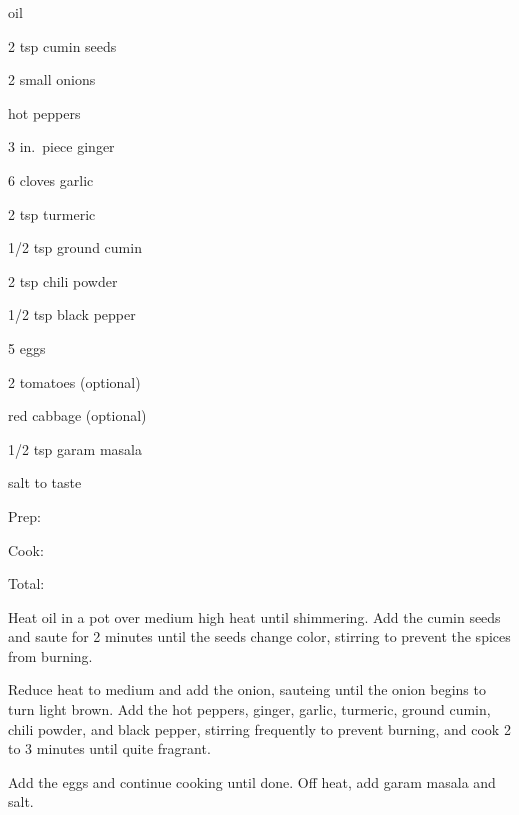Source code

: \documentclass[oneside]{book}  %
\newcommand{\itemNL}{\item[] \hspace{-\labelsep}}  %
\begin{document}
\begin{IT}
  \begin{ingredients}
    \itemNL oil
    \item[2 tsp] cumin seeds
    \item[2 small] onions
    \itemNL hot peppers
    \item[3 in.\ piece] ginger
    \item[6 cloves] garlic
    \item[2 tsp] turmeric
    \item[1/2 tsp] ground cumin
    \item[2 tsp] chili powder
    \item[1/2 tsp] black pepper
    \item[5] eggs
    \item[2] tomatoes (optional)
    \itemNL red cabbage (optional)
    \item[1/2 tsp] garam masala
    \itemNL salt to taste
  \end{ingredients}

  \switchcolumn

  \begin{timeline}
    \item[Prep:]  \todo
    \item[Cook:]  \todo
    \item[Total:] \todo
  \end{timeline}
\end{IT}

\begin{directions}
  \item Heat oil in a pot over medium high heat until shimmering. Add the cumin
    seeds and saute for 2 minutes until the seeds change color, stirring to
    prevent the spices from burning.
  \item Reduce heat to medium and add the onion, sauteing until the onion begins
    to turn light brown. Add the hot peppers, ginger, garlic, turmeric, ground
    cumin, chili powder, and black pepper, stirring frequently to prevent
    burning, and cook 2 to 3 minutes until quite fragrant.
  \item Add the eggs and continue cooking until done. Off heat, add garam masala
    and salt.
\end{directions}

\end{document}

--

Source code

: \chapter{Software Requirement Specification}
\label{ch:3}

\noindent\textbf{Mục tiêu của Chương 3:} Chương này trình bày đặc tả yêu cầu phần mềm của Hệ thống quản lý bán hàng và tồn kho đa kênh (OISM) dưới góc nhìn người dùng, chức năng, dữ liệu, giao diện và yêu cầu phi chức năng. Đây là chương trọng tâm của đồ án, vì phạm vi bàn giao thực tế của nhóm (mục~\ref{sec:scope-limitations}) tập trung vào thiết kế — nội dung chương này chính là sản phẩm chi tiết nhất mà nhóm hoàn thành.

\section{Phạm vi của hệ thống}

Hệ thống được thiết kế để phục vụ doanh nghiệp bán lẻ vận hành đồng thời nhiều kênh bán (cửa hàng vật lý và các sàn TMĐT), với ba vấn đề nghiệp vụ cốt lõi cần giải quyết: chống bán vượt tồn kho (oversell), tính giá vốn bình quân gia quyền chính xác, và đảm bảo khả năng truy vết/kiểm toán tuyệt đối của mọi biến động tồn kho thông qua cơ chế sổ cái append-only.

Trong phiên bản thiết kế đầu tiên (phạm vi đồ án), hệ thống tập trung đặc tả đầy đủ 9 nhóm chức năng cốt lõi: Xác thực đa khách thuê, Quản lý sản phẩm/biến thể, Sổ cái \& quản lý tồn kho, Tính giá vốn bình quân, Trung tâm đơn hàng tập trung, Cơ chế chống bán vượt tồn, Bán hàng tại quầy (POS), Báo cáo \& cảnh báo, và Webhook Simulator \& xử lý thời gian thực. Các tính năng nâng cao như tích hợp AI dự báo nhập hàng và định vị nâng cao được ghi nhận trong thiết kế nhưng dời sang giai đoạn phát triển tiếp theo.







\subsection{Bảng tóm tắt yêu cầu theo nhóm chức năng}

**REQUIRED WORK**
Give the number of lines in the listing above where the word "quân" appears, and nothing else.

**RESPONSE TO THIS TASK**
2